▸ To do:
Here are the records. Write out exactly the lines between the one holding "thresholds, timelock |" and the one holding "- ✅ **Gas optimization** (15-42% savings)", inclusive.

▸ Data to examine:
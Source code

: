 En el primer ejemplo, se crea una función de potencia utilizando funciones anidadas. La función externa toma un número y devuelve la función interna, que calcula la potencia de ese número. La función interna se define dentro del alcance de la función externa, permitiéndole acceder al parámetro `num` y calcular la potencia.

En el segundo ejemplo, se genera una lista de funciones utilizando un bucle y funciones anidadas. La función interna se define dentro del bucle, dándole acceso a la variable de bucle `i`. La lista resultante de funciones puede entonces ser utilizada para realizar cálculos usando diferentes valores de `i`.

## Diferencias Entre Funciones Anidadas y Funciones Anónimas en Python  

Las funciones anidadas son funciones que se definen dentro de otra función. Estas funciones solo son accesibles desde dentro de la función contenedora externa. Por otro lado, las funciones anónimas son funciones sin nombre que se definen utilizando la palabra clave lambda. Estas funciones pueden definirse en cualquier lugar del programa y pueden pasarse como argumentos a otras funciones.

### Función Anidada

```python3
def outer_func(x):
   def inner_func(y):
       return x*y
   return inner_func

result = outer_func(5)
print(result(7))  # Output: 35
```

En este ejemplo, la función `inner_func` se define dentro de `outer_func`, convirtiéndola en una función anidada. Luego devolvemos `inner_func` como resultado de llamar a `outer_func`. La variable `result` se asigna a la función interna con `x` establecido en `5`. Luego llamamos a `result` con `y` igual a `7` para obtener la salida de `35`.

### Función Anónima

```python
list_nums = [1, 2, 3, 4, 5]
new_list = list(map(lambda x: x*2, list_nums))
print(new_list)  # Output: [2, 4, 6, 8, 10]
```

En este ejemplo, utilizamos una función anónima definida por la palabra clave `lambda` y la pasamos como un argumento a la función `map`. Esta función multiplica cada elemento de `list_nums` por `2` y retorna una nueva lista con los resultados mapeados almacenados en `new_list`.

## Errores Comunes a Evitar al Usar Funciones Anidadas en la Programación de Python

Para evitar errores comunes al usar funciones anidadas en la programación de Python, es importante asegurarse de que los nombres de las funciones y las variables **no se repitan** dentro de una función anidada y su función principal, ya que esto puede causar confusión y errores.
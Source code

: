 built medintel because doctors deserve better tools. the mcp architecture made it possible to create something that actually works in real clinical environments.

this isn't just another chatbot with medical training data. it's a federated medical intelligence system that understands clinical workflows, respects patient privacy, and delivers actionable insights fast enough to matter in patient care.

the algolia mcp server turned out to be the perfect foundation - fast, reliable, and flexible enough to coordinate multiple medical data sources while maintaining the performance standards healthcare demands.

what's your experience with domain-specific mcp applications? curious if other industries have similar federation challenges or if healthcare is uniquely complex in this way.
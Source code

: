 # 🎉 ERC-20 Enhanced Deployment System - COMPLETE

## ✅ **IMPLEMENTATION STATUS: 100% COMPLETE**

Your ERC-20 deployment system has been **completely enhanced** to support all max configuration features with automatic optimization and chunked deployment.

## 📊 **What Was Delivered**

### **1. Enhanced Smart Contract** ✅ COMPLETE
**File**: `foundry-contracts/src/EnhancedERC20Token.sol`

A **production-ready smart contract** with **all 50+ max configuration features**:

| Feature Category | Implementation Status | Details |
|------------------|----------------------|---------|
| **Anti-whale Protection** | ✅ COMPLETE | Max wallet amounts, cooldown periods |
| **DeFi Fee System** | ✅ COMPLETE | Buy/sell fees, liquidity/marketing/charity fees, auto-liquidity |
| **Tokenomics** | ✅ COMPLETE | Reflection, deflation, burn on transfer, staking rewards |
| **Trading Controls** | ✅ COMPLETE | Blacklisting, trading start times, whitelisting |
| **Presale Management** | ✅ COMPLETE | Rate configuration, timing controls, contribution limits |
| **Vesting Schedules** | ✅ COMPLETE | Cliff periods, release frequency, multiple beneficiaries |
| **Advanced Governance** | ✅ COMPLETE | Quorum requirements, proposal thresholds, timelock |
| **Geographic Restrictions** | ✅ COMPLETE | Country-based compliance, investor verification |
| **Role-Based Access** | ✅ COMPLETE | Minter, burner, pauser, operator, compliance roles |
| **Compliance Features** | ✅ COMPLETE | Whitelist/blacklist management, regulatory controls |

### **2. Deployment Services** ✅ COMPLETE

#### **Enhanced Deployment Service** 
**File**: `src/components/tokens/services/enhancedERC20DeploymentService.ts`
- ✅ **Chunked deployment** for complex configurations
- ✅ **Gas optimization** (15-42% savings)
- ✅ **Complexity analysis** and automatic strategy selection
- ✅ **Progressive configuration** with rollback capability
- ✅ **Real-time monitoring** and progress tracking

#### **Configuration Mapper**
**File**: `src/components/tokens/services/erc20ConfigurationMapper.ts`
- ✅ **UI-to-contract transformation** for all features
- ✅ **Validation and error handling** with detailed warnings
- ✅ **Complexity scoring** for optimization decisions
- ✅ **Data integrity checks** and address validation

▸ Result:
| **Advanced Governance** | ✅ COMPLETE | Quorum requirements, proposal thresholds, timelock |
| **Geographic Restrictions** | ✅ COMPLETE | Country-based compliance, investor verification |
| **Role-Based Access** | ✅ COMPLETE | Minter, burner, pauser, operator, compliance roles |
| **Compliance Features** | ✅ COMPLETE | Whitelist/blacklist management, regulatory controls |

### **2. Deployment Services** ✅ COMPLETE

#### **Enhanced Deployment Service** 
**File**: `src/components/tokens/services/enhancedERC20DeploymentService.ts`
- ✅ **Chunked deployment** for complex configurations
- ✅ **Gas optimization** (15-42% savings)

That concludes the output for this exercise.